Moon thought about that. And about her. Remembering how he had first seen her walking into the hotel restaurant. A handsome woman, really. Graceful. Feminine. The sort of woman one saw in Cadillac commercials, escorted by a man in a tux. Not the sort of woman Moon would even think of approaching. But he knew a lot of men who would.
She glanced at him now, and away. It occurred to Moon that her remark wasn’t one to be left hanging. Silence would seem a confirmation.
“No,” he said. “I think you need the ring and the Mrs. I’m surprised they keep the wolves at bay.”
“Wolves at bay?”
“Wolves,” Moon said. “American slang for men who go around trying to connect with unattached women. I’m surprised you don’t attract them even with the ring and the title.”
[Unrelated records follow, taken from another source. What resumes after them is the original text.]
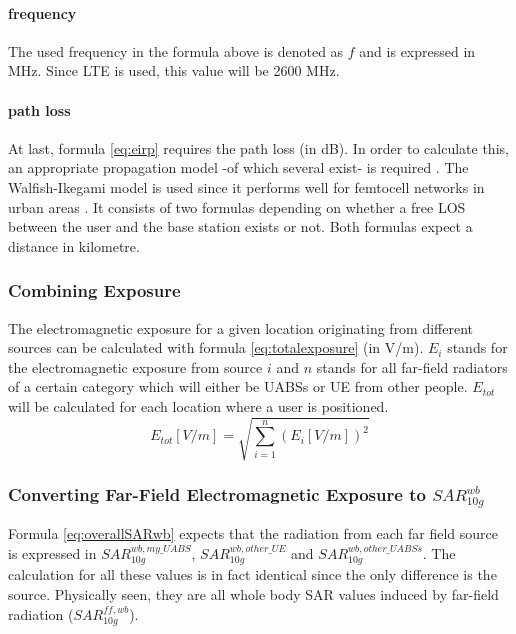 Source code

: \paragraph{frequency}
The used frequency in the formula above is denoted as $f$ and is expressed in MHz. Since LTE is used, this value will be 2600 MHz.

\paragraph{path loss}
\label{subsec:pl}
At last, formula \ref{eq:eirp} requires the path loss (in dB). In order to calculate this, an appropriate propagation model -of which several exist- is required .
The Walfish-Ikegami model is used since it performs well for femtocell networks in urban areas \cite{J2}. %
It consists of two formulas depending on whether a free \gls{LOS} between the user and the base station exists or not. Both formulas expect a distance in kilometre. %

\subsubsection{Combining Exposure}
The electromagnetic exposure for a given location originating from different sources can be calculated with formula \ref{eq:totalexposure} (in V/m). $E_i$ stands for 
the electromagnetic exposure from source $i$ and
$n$ stands for all far-field radiators of a certain category which will either be \gls{UABS}s or \gls{UE} from other people.
$E_{tot}$ will be calculated for each location where a user is positioned.  
\begin{equation}
E_{tot} [V/m] = \sqrt{\sum_{i=1}^{n} (E_i [V/m]) ^2}
\label{eq:totalexposure}
\end{equation}

\subsubsection{Converting Far-Field Electromagnetic Exposure to $SAR^{wb}_{10g}$}
\label{sub:convertDLtosarwb}

Formula \ref{eq:overallSARwb} expects that the radiation from each far field source is expressed in $SAR^{wb,my\_UABS}_{10g}$, $SAR^{wb,other\_UE}_{10g}$ and $SAR^{wb,other\_UABSs}_{10g}$. The 
calculation for all these values is in fact identical since the only difference is the source.
Physically seen, they are all whole body SAR values induced by far-field radiation ($SAR^{ff,wb}_{10g}$).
“Oh,” Mrs. van Winjgaarden said. “Thank you.” And in an obvious effort to change the subject, added, “Have you noticed the constellation just above the horizon? The Southern Cross. I don’t think you see that in the United States. Aren’t you too far north of the equator?”
“We are in Colorado,” Moon said. “Can I ask where you are going with your suitcase?”
“To the new hotel. The one in the town was much cheaper, and I thought- Well, when I was here once before, the little hotel in the town wasn’t so bad. The ships’ officers stayed in it, and I guess the tourists stopped there when there were any, and a few businesspeople who came here. So they made the plumbing work and it was clean. Well, so-so. And the screens kept the mosquitoes out. But that was four years ago, and now the businesspeople come out to this new hotel, and the old one-” She shuddered. “The old one is awful. The smell. The roaches.”
“The new one is pretty good,” Moon said. It didn’t seem the time to mention the lack of refrigerated air.
“And of course I couldn’t get a taxi.” She laughed. “Puerto Princesa has only four with motors and then some pedicabs. But they all seem to quit at night.”
“No place much to go,” Moon said. “But weren’t you nervous? I mean, walking all the way out here in the dark. Alone.”
“No,” she said. “No tigers out there. But I was thinking of other things and when your voice came out of the dark, calling my name, then I was surprised.”
“What did you buy in Puerto Princesa? When you came four years ago?”
“Let me remember,” she said. “Yes. I bought ten dozen bamboo blowguns with pigskin quivers, four bamboo darts in each quiver. And one hundred fetish figures, carved out of bamboo, and some little things made out of shark bones, and-” She stopped. “Things like that. Then we sell them to exporters who resell them to importers, and someday they end their travels on the wall of someone’s parlor in Tokyo or Bonn or New York.”